Chyna's death in 2016

On April 20, 2016, Laurer was found dead in her home at the age of 46. Multiple outlets reported that Chyna's death was accidental due to consuming alcohol and prescription drugs. The Los Angeles County Coroner's Office released a full autopsy that included details. According to the report, Chyna died with traces of painkillers Oxycodone and Oxymorphone in her system. Additional drugs were also present. Valium, which is a medication to treat anxiety, and Nordiazepam, which is a muscle relaxer were also in her system. Alcohol was also mentioned in the report.

Her body was found by her manager, Anthony Anzaldo. According to him, Chyna died on April 17, and he found her three days later after not being able to contact his client. Emergency medical responders pronounced her dead on the scene. Anzaldo told E! News that Chyna would "self-medicate" with alcohol and the prescribed medication that led to her death.

Chyna's brain was donated for CTE research

After her passing in 2016, Chyna's brain was donated for research on degenerative brain disease chronic traumatic encephalopathy, also known as CTE. CTE is a condition that continues to be at the center of many discussions about the health and wellbeing of professional athletes. Many look at boxers and combat sports athletes as the primary focus, but professional wrestlers also fit within that space. Former WWE performer, Chris Nowinski, is the co-founder of the Concussion Legacy Foundation and one of the foremost names in the space around CTE.

After her death, Anzaldo revealed that Chyna's brain would be donated for the research.

"We want to donate her brain," Anzaldo told the New York Daily News. "We want to know what made Chyna tick."

CTE is an important conversation in professional wrestling and led to the changes around head shots, especially with chairs — a common occurrence during the also known as the Attitude Era.

WWE's relationship with Chyna since her death and the push to include her in the Hall of Fame

Chyna's place in WWE history is still a hotly debated topic. As mentioned, Triple H opened up about her induction as an individual into the WWE Hall of Fame. He referenced her time in the adult industry as the reason why she hasn't been inducted, and that's a problematic statement for a variety of reasons. As of 2023, Chyna has not been added to the Hall of Fame solo and is rarely mentioned on programming, In spite of her numerous accolades and historic feats in the promotion.

Sean Waltman talked about Chyna being inducted in the Hall of Fame as a part of D-Generation X in 2019.

"Joanie and I, it was very tumultuous, and incredibly unhealthy relationship, but we loved each other and it brought back all the good memories," Waltman said on "Busted Open Radio" (h/t WrestleZone). "It would be so nice, if she were still around for this."

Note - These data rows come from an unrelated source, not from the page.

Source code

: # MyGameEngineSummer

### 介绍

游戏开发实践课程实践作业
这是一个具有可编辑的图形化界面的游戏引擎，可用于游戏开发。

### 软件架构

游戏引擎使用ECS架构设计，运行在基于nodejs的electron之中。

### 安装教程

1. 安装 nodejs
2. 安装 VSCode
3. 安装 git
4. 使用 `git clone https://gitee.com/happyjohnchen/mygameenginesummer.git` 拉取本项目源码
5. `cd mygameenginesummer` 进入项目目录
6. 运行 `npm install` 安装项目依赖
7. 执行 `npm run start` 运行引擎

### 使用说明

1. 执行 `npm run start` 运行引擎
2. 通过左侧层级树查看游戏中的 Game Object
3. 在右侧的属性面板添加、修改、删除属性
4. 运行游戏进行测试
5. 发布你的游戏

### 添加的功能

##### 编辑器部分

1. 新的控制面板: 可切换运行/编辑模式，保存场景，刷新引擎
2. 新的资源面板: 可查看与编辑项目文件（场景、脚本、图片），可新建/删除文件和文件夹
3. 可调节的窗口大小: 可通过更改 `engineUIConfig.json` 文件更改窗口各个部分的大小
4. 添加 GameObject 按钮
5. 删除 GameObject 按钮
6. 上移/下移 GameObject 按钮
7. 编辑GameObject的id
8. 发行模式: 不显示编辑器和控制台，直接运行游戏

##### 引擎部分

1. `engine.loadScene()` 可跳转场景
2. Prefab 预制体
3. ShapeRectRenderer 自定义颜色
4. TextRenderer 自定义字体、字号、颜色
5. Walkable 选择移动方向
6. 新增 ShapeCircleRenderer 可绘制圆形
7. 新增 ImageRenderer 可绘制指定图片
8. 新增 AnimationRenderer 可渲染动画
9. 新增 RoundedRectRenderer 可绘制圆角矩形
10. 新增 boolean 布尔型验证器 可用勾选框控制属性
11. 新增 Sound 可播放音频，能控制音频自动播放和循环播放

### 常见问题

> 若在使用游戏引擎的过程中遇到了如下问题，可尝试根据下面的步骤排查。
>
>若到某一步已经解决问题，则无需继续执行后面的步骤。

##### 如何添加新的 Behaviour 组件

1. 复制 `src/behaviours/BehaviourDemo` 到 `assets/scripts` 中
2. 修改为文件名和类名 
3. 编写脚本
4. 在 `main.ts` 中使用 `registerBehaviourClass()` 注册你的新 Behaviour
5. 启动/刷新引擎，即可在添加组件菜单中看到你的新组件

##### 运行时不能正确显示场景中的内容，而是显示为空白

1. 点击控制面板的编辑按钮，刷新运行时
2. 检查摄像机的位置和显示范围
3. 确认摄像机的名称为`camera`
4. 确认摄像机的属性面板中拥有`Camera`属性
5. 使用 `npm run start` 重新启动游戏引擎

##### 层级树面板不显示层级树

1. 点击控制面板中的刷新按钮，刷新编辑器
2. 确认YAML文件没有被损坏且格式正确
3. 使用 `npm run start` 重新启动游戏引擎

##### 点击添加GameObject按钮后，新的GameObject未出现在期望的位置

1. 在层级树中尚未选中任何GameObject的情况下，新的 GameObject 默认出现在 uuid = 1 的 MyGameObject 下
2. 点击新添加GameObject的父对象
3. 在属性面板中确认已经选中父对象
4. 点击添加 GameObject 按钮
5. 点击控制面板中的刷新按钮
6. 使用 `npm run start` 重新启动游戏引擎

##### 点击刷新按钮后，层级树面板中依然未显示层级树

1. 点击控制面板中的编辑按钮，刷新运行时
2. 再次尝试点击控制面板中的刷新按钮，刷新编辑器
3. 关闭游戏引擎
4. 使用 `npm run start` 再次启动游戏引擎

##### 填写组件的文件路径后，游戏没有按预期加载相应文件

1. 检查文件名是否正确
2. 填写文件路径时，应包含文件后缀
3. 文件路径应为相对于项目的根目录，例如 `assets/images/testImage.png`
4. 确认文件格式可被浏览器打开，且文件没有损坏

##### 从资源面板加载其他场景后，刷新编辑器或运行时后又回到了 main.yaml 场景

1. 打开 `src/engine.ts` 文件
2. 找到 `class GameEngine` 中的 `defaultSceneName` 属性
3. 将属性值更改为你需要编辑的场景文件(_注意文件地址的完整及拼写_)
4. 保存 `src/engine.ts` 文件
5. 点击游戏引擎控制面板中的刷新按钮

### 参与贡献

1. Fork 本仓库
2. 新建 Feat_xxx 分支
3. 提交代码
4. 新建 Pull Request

Fans continue to push for Chyna to be added as an individual to recognize her contributions to professional wrestling.

Chyna's legacy in wrestling since her passing

Women's wrestling continues to grow throughout the industry. There are many names considered pioneers for women's wrestling, and Chyna is among them. Multiple champions across multiple promotions have named her as an inspiration of some form. When her death occurred in 2016, individuals like Gail Kim, Dana Brooke, and Athena took to social media to tell the world that she was an inspiration to them and their careers (via The Sportster).

Not only did she inspire the women, but she was a big part in the success of many men she worked with as well. She was a key part of DX and helped each member become the stars they'd be throughout their career. Her angle with Eddie Guerrero helped him become a bigger star in the WWE as well. Chyna deserves recognition for her contributions to the industry, as her legacy remains strong with fans and her peers.